All Digital Storefronts Should Offer Steam’s Ignore Feature

I don't want to play with you anymore.

Steam
Steam

As much as both myself and especially Jimmy here at Cultured Vultures are going to try and hold on to physical media until we’re buried with our hordes of tat, the fact remains that in 2024, digital storefronts are one of the most convenient and easiest ways of engaging with this gaming hobby of ours. You can buy games from lots of places, but more often than not, the first place you’re checking is either Steam or the storefront connected to your console of choice (Xbox Store, PlayStation Store or the Nintendo eShop).

Still, despite digital storefronts being an almost necessity at this point, not all of them are created equal. It still feels like the Epic Games Store is playing catch-up to the big four at this point, but Steam manages to sit head and shoulders above all the others for one simple reason, and it’s a feature that should be added to every storefront going forward: the ignore button.

Precisely as it’s named, the ignore button allows you to essentially block a game from ever appearing in your recommended feeds, your Discovery Queue (another brilliant feature, by the way), and your searches on the store. If you’ve got a game that you’re sick of seeing the sight of, or a series that you’ve historically never been a fan of, the ignore button is the perfect way of ensuring your storefront is catered to your needs.

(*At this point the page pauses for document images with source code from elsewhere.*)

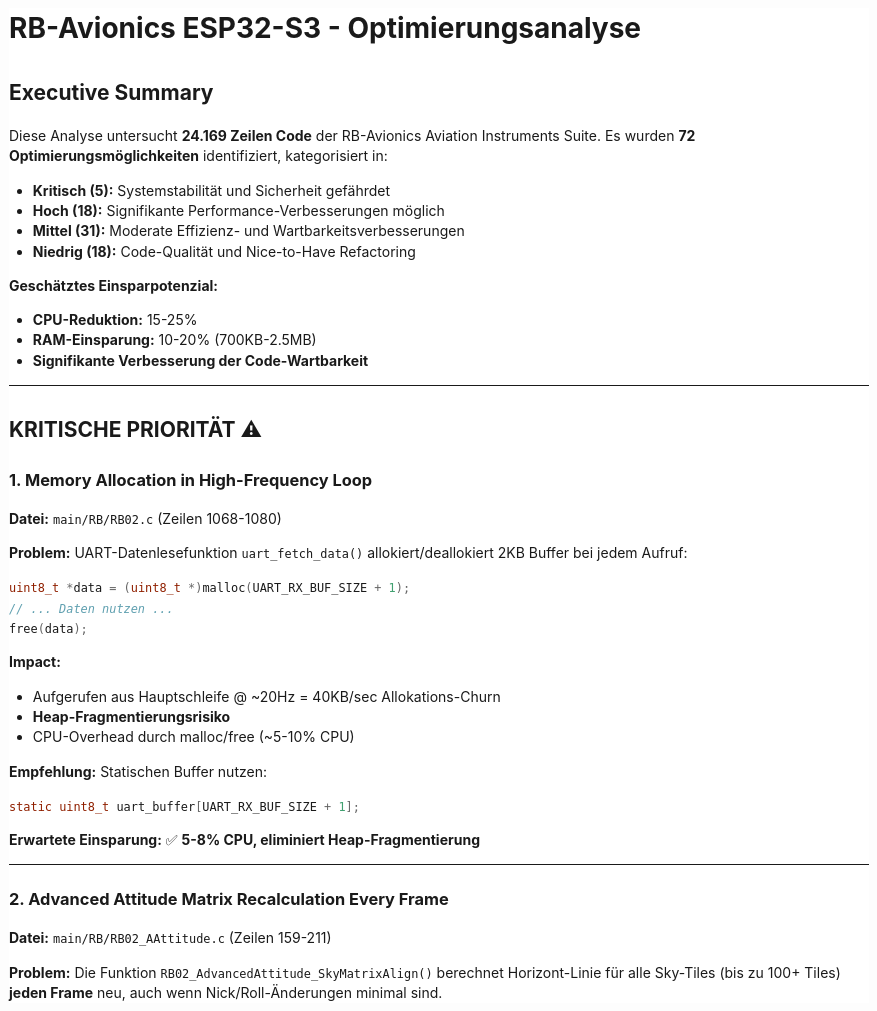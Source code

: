# RB-Avionics ESP32-S3 - Optimierungsanalyse

## Executive Summary

Diese Analyse untersucht **24.169 Zeilen Code** der RB-Avionics Aviation Instruments Suite. Es wurden **72 Optimierungsmöglichkeiten** identifiziert, kategorisiert in:

- **Kritisch (5):** Systemstabilität und Sicherheit gefährdet
- **Hoch (18):** Signifikante Performance-Verbesserungen möglich
- **Mittel (31):** Moderate Effizienz- und Wartbarkeitsverbesserungen
- **Niedrig (18):** Code-Qualität und Nice-to-Have Refactoring

**Geschätztes Einsparpotenzial:**
- **CPU-Reduktion:** 15-25%
- **RAM-Einsparung:** 10-20% (700KB-2.5MB)
- **Signifikante Verbesserung der Code-Wartbarkeit**

---

## KRITISCHE PRIORITÄT ⚠️

### 1. Memory Allocation in High-Frequency Loop

**Datei:** `main/RB/RB02.c` (Zeilen 1068-1080)

**Problem:** UART-Datenlesefunktion `uart_fetch_data()` allokiert/deallokiert 2KB Buffer bei jedem Aufruf:

```c
uint8_t *data = (uint8_t *)malloc(UART_RX_BUF_SIZE + 1);
// ... Daten nutzen ...
free(data);
```

**Impact:**
- Aufgerufen aus Hauptschleife @ ~20Hz = 40KB/sec Allokations-Churn
- **Heap-Fragmentierungsrisiko**
- CPU-Overhead durch malloc/free (~5-10% CPU)

**Empfehlung:** Statischen Buffer nutzen:
```c
static uint8_t uart_buffer[UART_RX_BUF_SIZE + 1];
```

**Erwartete Einsparung:** ✅ **5-8% CPU, eliminiert Heap-Fragmentierung**

---

### 2. Advanced Attitude Matrix Recalculation Every Frame

**Datei:** `main/RB/RB02_AAttitude.c` (Zeilen 159-211)

**Problem:** Die Funktion `RB02_AdvancedAttitude_SkyMatrixAlign()` berechnet Horizont-Linie für alle Sky-Tiles (bis zu 100+ Tiles) **jeden Frame** neu, auch wenn Nick/Roll-Änderungen minimal sind.
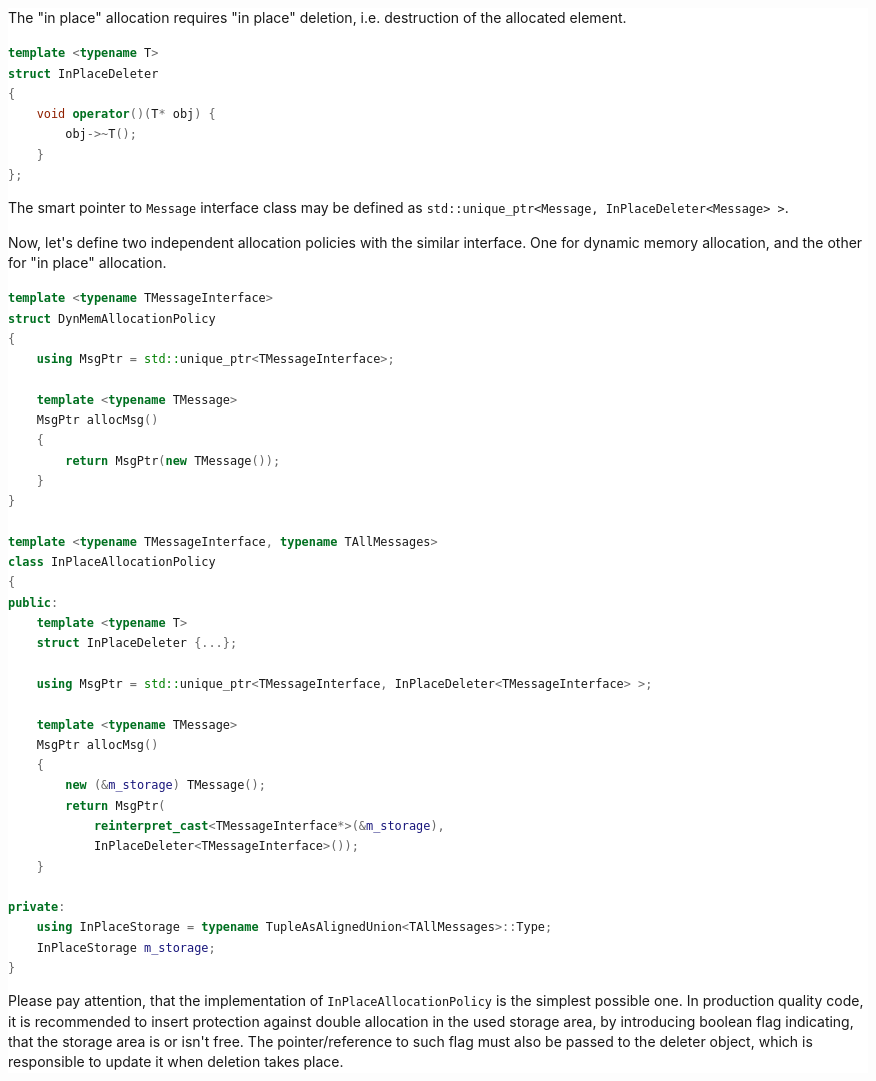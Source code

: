 The "in place" allocation requires "in place" deletion, i.e. destruction of
the allocated element.
```cpp
template <typename T>
struct InPlaceDeleter
{
    void operator()(T* obj) {
        obj->~T();
    }
};
```
The smart pointer to `Message` interface class may be defined as 
`std::unique_ptr<Message, InPlaceDeleter<Message> >`.

Now, let's define two independent allocation policies with the similar interface.
One for dynamic memory allocation, and the other for "in place" allocation.
```cpp
template <typename TMessageInterface>
struct DynMemAllocationPolicy
{
    using MsgPtr = std::unique_ptr<TMessageInterface>;
    
    template <typename TMessage>
    MsgPtr allocMsg()
    {
        return MsgPtr(new TMessage());
    }
}

template <typename TMessageInterface, typename TAllMessages>
class InPlaceAllocationPolicy
{
public:
    template <typename T>
    struct InPlaceDeleter {...};

    using MsgPtr = std::unique_ptr<TMessageInterface, InPlaceDeleter<TMessageInterface> >;
    
    template <typename TMessage>
    MsgPtr allocMsg()
    {
        new (&m_storage) TMessage();
        return MsgPtr(
            reinterpret_cast<TMessageInterface*>(&m_storage),
            InPlaceDeleter<TMessageInterface>());
    }
    
private:
    using InPlaceStorage = typename TupleAsAlignedUnion<TAllMessages>::Type;
    InPlaceStorage m_storage;
}
```
Please pay attention, that the implementation of `InPlaceAllocationPolicy` is 
the simplest possible one. In production quality code, it is recommended to insert 
protection against double allocation
in the used storage area, by introducing boolean flag indicating, that the
storage area is or isn't free. The pointer/reference to such flag must also be
passed to the deleter object, which is responsible to update it when deletion takes
place.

For me personally, I’d love an ignore feature on the Xbox purely so I can stop being bombarded with advertisements and store placements for The Finals, that new multiplayer shooter that decided to sack off real voice actors for AI instead. No amount of promotion on any kind of digital storefront is going to convince me to play it, as I’d rather poop in my hands and clap instead than support a bunch of AI grifters.

My issues with certain games aside, an ignore button on digital storefronts feels like it should be a basic accessibility feature for gamers with phobias and the like. While I’m personally not that scared to look at the thumbnail for a game like Choo-Choo Charles or Killer Klowns From Outer Space, someone else might be terrified to see it. Having an ignore button, or a filter for certain phobias like arachnophobia or coulrophobia, would make browsing storefronts a more pleasant experience for certain people.

You could make the argument that an ignore button could detract from players finding games that might actually be a good fit for them, but at the end of the day, storefronts are being curated for the player at all times. Pretty much every storefront has some kind of “recommended for you” section, so if publishers like Sony, Nintendo, Microsoft and Epic actually care about creating solid recommendations for us, perhaps it’d be helpful to them to know what you’re not interested in.

Maybe I’m putting too much stock into something that Steam probably considers a throwaway feature, but if we’re being told to embrace this all-digital future that seemingly all publishers are working towards, at least give us the decency to block things we don’t want to see. It’s the least you could do for us.